# Will SCARM measure a gap?



## MeCasa (Nov 16, 2007)

Hello, 

Will SCARM measure a gap, having a hard time decided how to handle a small gap and a measurement would make my decision easier

Thanks


----------



## CTValleyRR (Jul 26, 2014)

Don't use SCARM myself, but many programs have the ability to just drop a ruler down and take the measurement. As a general rule, though, any gap that's big enough for you to notice it is going to be unacceptable from an operational standpoint.

Where is your gap? In between track pieces that don't line up? If it's a linear gap (as in, the std size track piece just doesn't quite fill it, and the next size up is too large), try using a piece of flex track cut to size. If it's less than 1/8", you can slip a joiner on and fill the gap with solder, although this is a lot of work.

OTOH, if the ends are misaligned, to coin a phrase, "fuhgeddabowdit". Go back and redesign to eliminate the problem. Again, a lone piece of flex track might help here.


----------



## MeCasa (Nov 16, 2007)

Hello CTValley,

This should be easy because I have two parallel straight tracks and have the ability to modify either or both but the right combination eludes me. I know I can modify a piece to fit but I'd rather not do the extra work if I don't need to.

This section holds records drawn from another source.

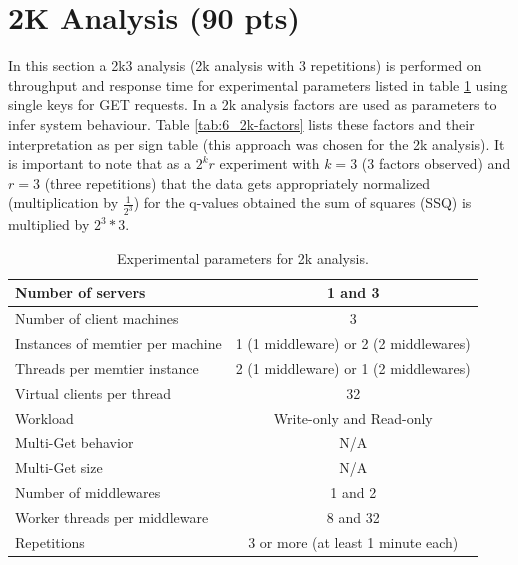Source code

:\section{2K Analysis (90 pts)\label{sec:6}}

    In this section a 2k3 analysis (2k analysis with 3 repetitions) is performed on throughput and response time for
    experimental parameters listed in table \ref{tab:6_setup} using single keys for GET requests. In a 2k analysis
    factors are used as parameters to infer system behaviour. Table \ref{tab:6_2k-factors} lists these factors and their
    interpretation as per sign table (this approach was chosen for the 2k analysis). It is important to note that as a
    $2^k r$ experiment with $k = 3$ (3 factors observed) and $r = 3$ (three repetitions) that the data gets
    appropriately normalized (multiplication by $\tfrac{1}{2^3}$) for the q-values obtained the sum of squares (SSQ) is
    multiplied by $2^3 * 3$.

    \begin{table}
        \scriptsize{
            \begin{tabular}{|l|c|}
                \hline Number of servers                & 1 and 3 \\
                \hline Number of client machines        & 3 \\
                \hline Instances of memtier per machine & 1 (1 middleware) or 2 (2 middlewares) \\
                \hline Threads per memtier instance     & 2 (1 middleware) or 1 (2 middlewares) \\
                \hline Virtual clients per thread       & 32 \\
                \hline Workload                         & Write-only and Read-only \\
                \hline Multi-Get behavior               & N/A \\
                \hline Multi-Get size                   & N/A \\
                \hline Number of middlewares            & 1 and 2 \\
                \hline Worker threads per middleware    & 8 and 32 \\
                \hline Repetitions                      & 3 or more (at least 1 minute each) \\
                \hline
            \end{tabular}
        \caption{Experimental parameters for 2k analysis.\label{tab:6_setup}}
        }
    \end{table}

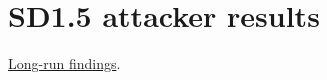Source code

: \section{SD1.5 attacker
results}\label{record-docs-image-attacker-ablation-results-md-sd1.5-attacker-results}

\href{../results/research_workflow/image_dda/20261025T084419997575Z/summary.md}{Long-run
findings}.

My thinking was 'if the software will give me a precise size I could buy the parts that will probably work and only then modify if necessary

It seems like the software would do this but I don't seem to know how.


----------



## bluenavigator (Aug 30, 2015)

Yes, there is "measuring tape" icon on the top of the window. Just click it once then you will see "pencil" mouse cursor. Just left click on the mouse on starting point and hold it and drag to the second point for the final measurement. It will tell you the measurement in the bottom of the window. Once you release the mouse button, it will keep the final measurement until you repeat or click "measuring tape" icon again.


----------



## MeCasa (Nov 16, 2007)

Thank you both 

bluenavigator, I saw the measuring tape and I repeatedly tried to measure from point to point but I couldn't (or thought I couldn't) get it to work. Bottom line, I didn't realize that the length was posting on the bottom.

I do now 

Thanks


----------